PROBLEM: Starting at the first line of the data, print every line up to and including the one with "- 3바이트 데이터를", but no pictures.

[Stored data entries]
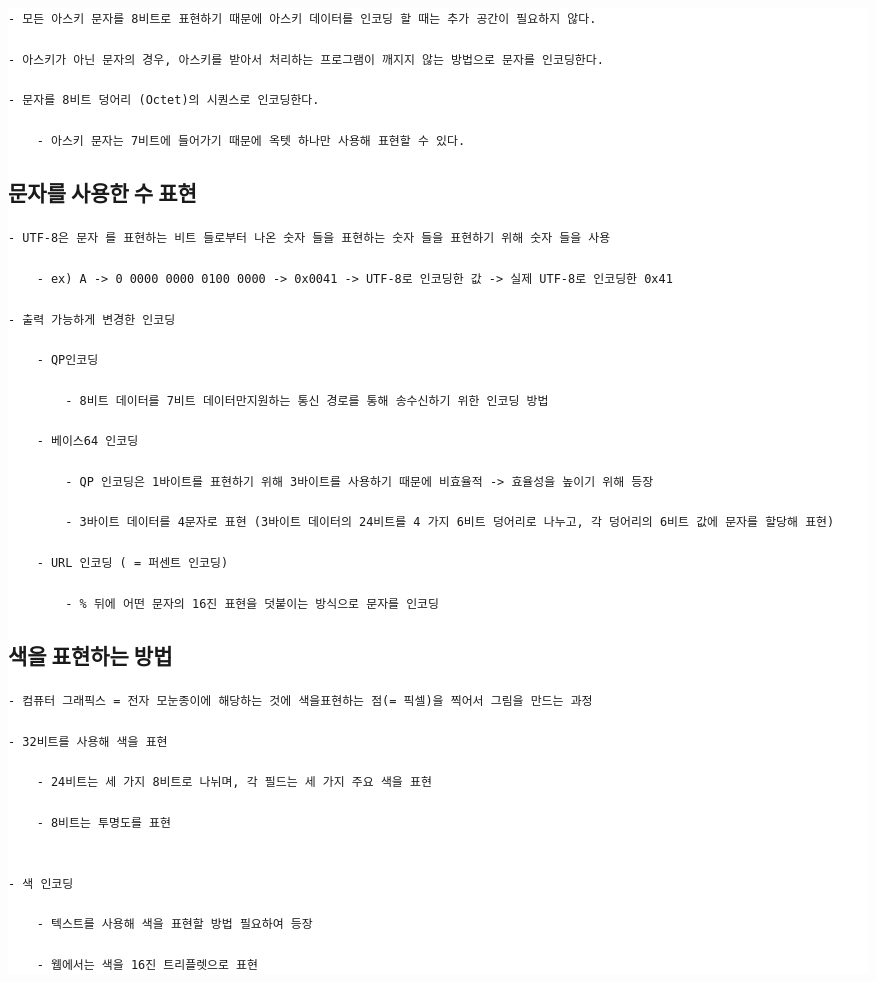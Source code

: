 	- 모든 아스키 문자를 8비트로 표현하기 때문에 아스키 데이터를 인코딩 할 때는 추가 공간이 필요하지 않다.

	- 아스키가 아닌 문자의 경우, 아스키를 받아서 처리하는 프로그램이 깨지지 않는 방법으로 문자를 인코딩한다.

	- 문자를 8비트 덩어리 (Octet)의 시퀀스로 인코딩한다.
	
		- 아스키 문자는 7비트에 들어가기 때문에 옥텟 하나만 사용해 표현할 수 있다.


## 문자를 사용한 수 표현

	- UTF-8은 문자 를 표현하는 비트 들로부터 나온 숫자 들을 표현하는 숫자 들을 표현하기 위해 숫자 들을 사용
		
		- ex) A -> 0 0000 0000 0100 0000 -> 0x0041 -> UTF-8로 인코딩한 값 -> 실제 UTF-8로 인코딩한 0x41

	- 출력 가능하게 변경한 인코딩
	
		- QP인코딩
			
			- 8비트 데이터를 7비트 데이터만지원하는 통신 경로를 통해 송수신하기 위한 인코딩 방법

		- 베이스64 인코딩

			- QP 인코딩은 1바이트를 표현하기 위해 3바이트를 사용하기 때문에 비효율적 -> 효율성을 높이기 위해 등장

			- 3바이트 데이터를 4문자로 표현 (3바이트 데이터의 24비트를 4 가지 6비트 덩어리로 나누고, 각 덩어리의 6비트 값에 문자를 할당해 표현)

		- URL 인코딩 ( = 퍼센트 인코딩)

			- % 뒤에 어떤 문자의 16진 표현을 덧붙이는 방식으로 문자를 인코딩


## 색을 표현하는 방법
	
	- 컴퓨터 그래픽스 = 전자 모눈종이에 해당하는 것에 색을표현하는 점(= 픽셀)을 찍어서 그림을 만드는 과정

	- 32비트를 사용해 색을 표현 

		- 24비트는 세 가지 8비트로 나뉘며, 각 필드는 세 가지 주요 색을 표현

		- 8비트는 투명도를 표현


	- 색 인코딩

		- 텍스트를 사용해 색을 표현할 방법 필요하여 등장

		- 웹에서는 색을 16진 트리플렛으로 표현

	
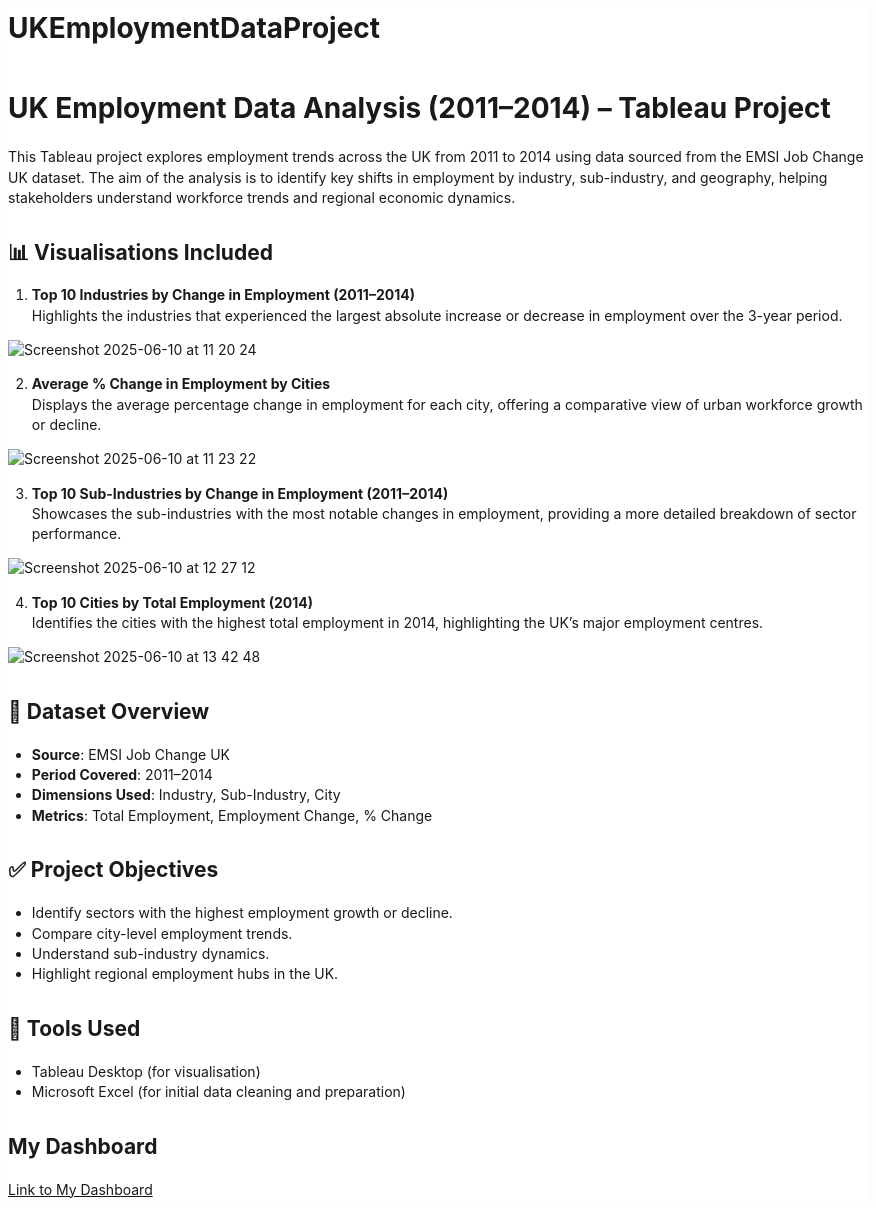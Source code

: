 # UKEmploymentDataProject

# UK Employment Data Analysis (2011–2014) – Tableau Project

This Tableau project explores employment trends across the UK from 2011 to 2014 using data sourced from the EMSI Job Change UK dataset. The aim of the analysis is to identify key shifts in employment by industry, sub-industry, and geography, helping stakeholders understand workforce trends and regional economic dynamics.

## 📊 Visualisations Included

1. **Top 10 Industries by Change in Employment (2011–2014)**  
   Highlights the industries that experienced the largest absolute increase or decrease in employment over the 3-year period.
<img width="897" alt="Screenshot 2025-06-10 at 11 20 24" src="https://github.com/user-attachments/assets/e4964aed-cac7-4ee3-82a7-042c0fff6290" />


2. **Average % Change in Employment by Cities**  
   Displays the average percentage change in employment for each city, offering a comparative view of urban workforce growth or decline.
<img width="1068" alt="Screenshot 2025-06-10 at 11 23 22" src="https://github.com/user-attachments/assets/90b692fb-2890-4b9e-99b2-927b8f5b9158" />


3. **Top 10 Sub-Industries by Change in Employment (2011–2014)**  
   Showcases the sub-industries with the most notable changes in employment, providing a more detailed breakdown of sector performance.
<img width="953" alt="Screenshot 2025-06-10 at 12 27 12" src="https://github.com/user-attachments/assets/8c06ff24-45aa-4332-84c6-b7bcd762da34" />



4. **Top 10 Cities by Total Employment (2014)**  
   Identifies the cities with the highest total employment in 2014, highlighting the UK’s major employment centres.
<img width="899" alt="Screenshot 2025-06-10 at 13 42 48" src="https://github.com/user-attachments/assets/e582bd51-2345-46fd-b8c7-b228da0e7991" />



## 📁 Dataset Overview

- **Source**: EMSI Job Change UK
- **Period Covered**: 2011–2014
- **Dimensions Used**: Industry, Sub-Industry, City
- **Metrics**: Total Employment, Employment Change, % Change

## ✅ Project Objectives

- Identify sectors with the highest employment growth or decline.
- Compare city-level employment trends.
- Understand sub-industry dynamics.
- Highlight regional employment hubs in the UK.

## 📌 Tools Used

- Tableau Desktop (for visualisation)
- Microsoft Excel (for initial data cleaning and preparation)

## My Dashboard
[Link to My Dashboard](https://public.tableau.com/app/profile/leon.matthew8222/viz/EmploymentChangesinGreatBritainbyIndustry_17465302668420/UKEmploymentDashboard)


 

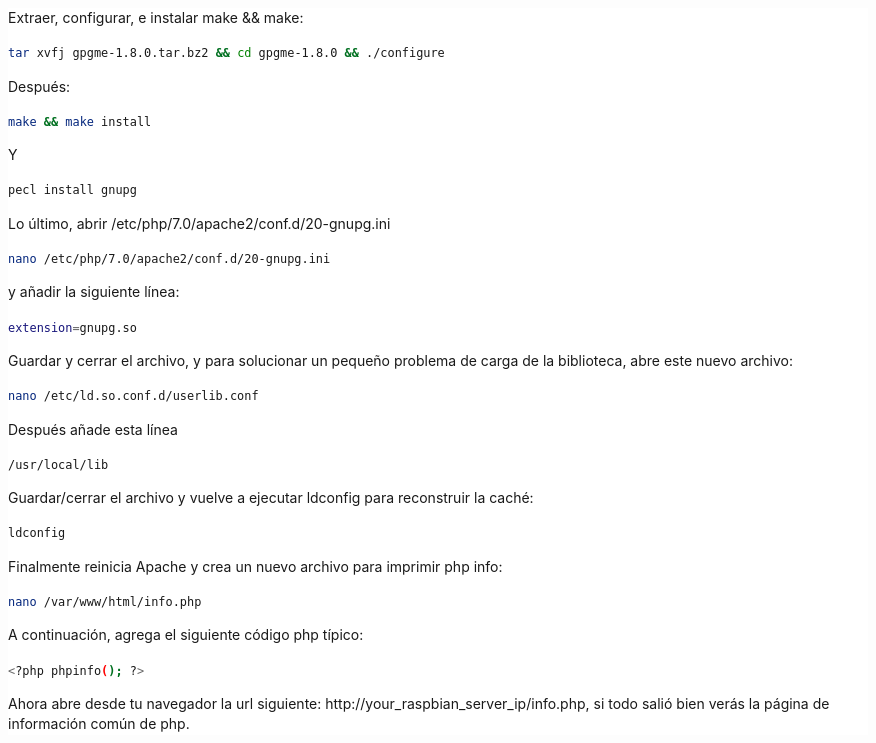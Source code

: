 Extraer, configurar, e instalar make && make:

```bash
tar xvfj gpgme-1.8.0.tar.bz2 && cd gpgme-1.8.0 && ./configure
```

Después:

```bash
make && make install
```

Y

```bash
pecl install gnupg
```

Lo último, abrir /etc/php/7.0/apache2/conf.d/20-gnupg.ini

```bash
nano /etc/php/7.0/apache2/conf.d/20-gnupg.ini
```

y añadir la siguiente línea:

```bash
extension=gnupg.so
```

Guardar y cerrar el archivo, y para solucionar un pequeño problema de carga de la biblioteca, abre este nuevo archivo:

```bash
nano /etc/ld.so.conf.d/userlib.conf
```

Después añade esta línea

```bash
/usr/local/lib
```

Guardar/cerrar el archivo y vuelve a ejecutar ldconfig para reconstruir la caché:

```bash
ldconfig
```

Finalmente reinicia Apache y crea un nuevo archivo para imprimir php info:

```bash
nano /var/www/html/info.php
```

A continuación, agrega el siguiente código php típico:

```bash
<?php phpinfo(); ?>
```

Ahora abre desde tu navegador la url siguiente: http://your_raspbian_server_ip/info.php, si todo salió bien verás la página de información común de php.

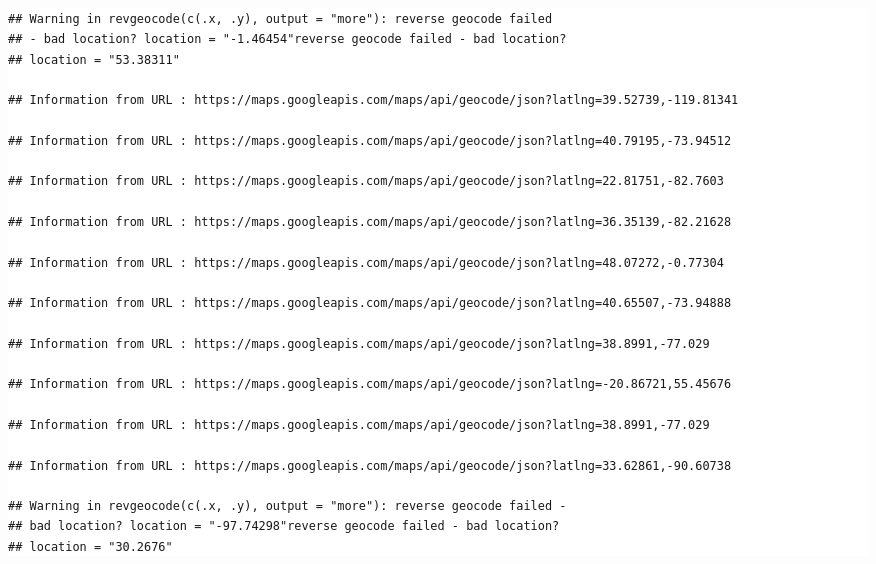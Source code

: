     ## Warning in revgeocode(c(.x, .y), output = "more"): reverse geocode failed
    ## - bad location? location = "-1.46454"reverse geocode failed - bad location?
    ## location = "53.38311"

    ## Information from URL : https://maps.googleapis.com/maps/api/geocode/json?latlng=39.52739,-119.81341

    ## Information from URL : https://maps.googleapis.com/maps/api/geocode/json?latlng=40.79195,-73.94512

    ## Information from URL : https://maps.googleapis.com/maps/api/geocode/json?latlng=22.81751,-82.7603

    ## Information from URL : https://maps.googleapis.com/maps/api/geocode/json?latlng=36.35139,-82.21628

    ## Information from URL : https://maps.googleapis.com/maps/api/geocode/json?latlng=48.07272,-0.77304

    ## Information from URL : https://maps.googleapis.com/maps/api/geocode/json?latlng=40.65507,-73.94888

    ## Information from URL : https://maps.googleapis.com/maps/api/geocode/json?latlng=38.8991,-77.029

    ## Information from URL : https://maps.googleapis.com/maps/api/geocode/json?latlng=-20.86721,55.45676

    ## Information from URL : https://maps.googleapis.com/maps/api/geocode/json?latlng=38.8991,-77.029

    ## Information from URL : https://maps.googleapis.com/maps/api/geocode/json?latlng=33.62861,-90.60738

    ## Warning in revgeocode(c(.x, .y), output = "more"): reverse geocode failed -
    ## bad location? location = "-97.74298"reverse geocode failed - bad location?
    ## location = "30.2676"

SOLVED PROBLEM:
Source code

: 	- 모든 아스키 문자를 8비트로 표현하기 때문에 아스키 데이터를 인코딩 할 때는 추가 공간이 필요하지 않다.

	- 아스키가 아닌 문자의 경우, 아스키를 받아서 처리하는 프로그램이 깨지지 않는 방법으로 문자를 인코딩한다.

	- 문자를 8비트 덩어리 (Octet)의 시퀀스로 인코딩한다.
	
		- 아스키 문자는 7비트에 들어가기 때문에 옥텟 하나만 사용해 표현할 수 있다.


## 문자를 사용한 수 표현

	- UTF-8은 문자 를 표현하는 비트 들로부터 나온 숫자 들을 표현하는 숫자 들을 표현하기 위해 숫자 들을 사용
		
		- ex) A -> 0 0000 0000 0100 0000 -> 0x0041 -> UTF-8로 인코딩한 값 -> 실제 UTF-8로 인코딩한 0x41

	- 출력 가능하게 변경한 인코딩
	
		- QP인코딩
			
			- 8비트 데이터를 7비트 데이터만지원하는 통신 경로를 통해 송수신하기 위한 인코딩 방법

		- 베이스64 인코딩

			- QP 인코딩은 1바이트를 표현하기 위해 3바이트를 사용하기 때문에 비효율적 -> 효율성을 높이기 위해 등장

			- 3바이트 데이터를 4문자로 표현 (3바이트 데이터의 24비트를 4 가지 6비트 덩어리로 나누고, 각 덩어리의 6비트 값에 문자를 할당해 표현)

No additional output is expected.